*** RECORDS SUPPLIED Section Begins ***

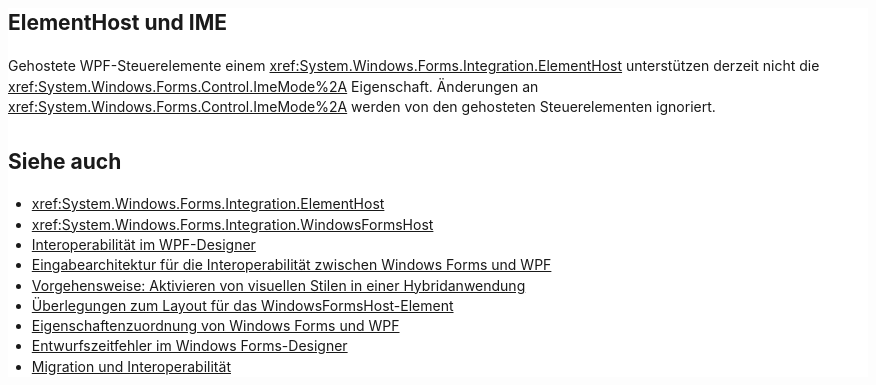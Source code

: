 <a name="elementhost_and_ime"></a>   
## <a name="elementhost-and-ime"></a>ElementHost und IME  
 Gehostete WPF-Steuerelemente einem <xref:System.Windows.Forms.Integration.ElementHost> unterstützen derzeit nicht die <xref:System.Windows.Forms.Control.ImeMode%2A> Eigenschaft. Änderungen an <xref:System.Windows.Forms.Control.ImeMode%2A> werden von den gehosteten Steuerelementen ignoriert.  
  
## <a name="see-also"></a>Siehe auch
- <xref:System.Windows.Forms.Integration.ElementHost>
- <xref:System.Windows.Forms.Integration.WindowsFormsHost>
- [Interoperabilität im WPF-Designer](https://docs.microsoft.com/previous-versions/visualstudio/visual-studio-2010/bb628658(v=vs.100))
- [Eingabearchitektur für die Interoperabilität zwischen Windows Forms und WPF](../../../../docs/framework/wpf/advanced/windows-forms-and-wpf-interoperability-input-architecture.md)
- [Vorgehensweise: Aktivieren von visuellen Stilen in einer Hybridanwendung](../../../../docs/framework/wpf/advanced/how-to-enable-visual-styles-in-a-hybrid-application.md)
- [Überlegungen zum Layout für das WindowsFormsHost-Element](../../../../docs/framework/wpf/advanced/layout-considerations-for-the-windowsformshost-element.md)
- [Eigenschaftenzuordnung von Windows Forms und WPF](../../../../docs/framework/wpf/advanced/windows-forms-and-wpf-property-mapping.md)
- [Entwurfszeitfehler im Windows Forms-Designer](../../../../docs/framework/winforms/controls/design-time-errors-in-the-windows-forms-designer.md)
- [Migration und Interoperabilität](../../../../docs/framework/wpf/advanced/migration-and-interoperability.md)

*** RECORDS SUPPLIED Section Ends ***

> **WHAT YOU SHOULD DO**: Word for word, restate the lines from the first line of the material through the line containing "- <xref:System.Windows.Forms.Integration.WindowsFormsHost>", with the pictures left out.

> **OUTPUT FOR THIS TASK**:
Source code

: <a name="elementhost_and_ime"></a>   
## <a name="elementhost-and-ime"></a>ElementHost und IME  
 Gehostete WPF-Steuerelemente einem <xref:System.Windows.Forms.Integration.ElementHost> unterstützen derzeit nicht die <xref:System.Windows.Forms.Control.ImeMode%2A> Eigenschaft. Änderungen an <xref:System.Windows.Forms.Control.ImeMode%2A> werden von den gehosteten Steuerelementen ignoriert.  
  
## <a name="see-also"></a>Siehe auch
- <xref:System.Windows.Forms.Integration.ElementHost>
- <xref:System.Windows.Forms.Integration.WindowsFormsHost>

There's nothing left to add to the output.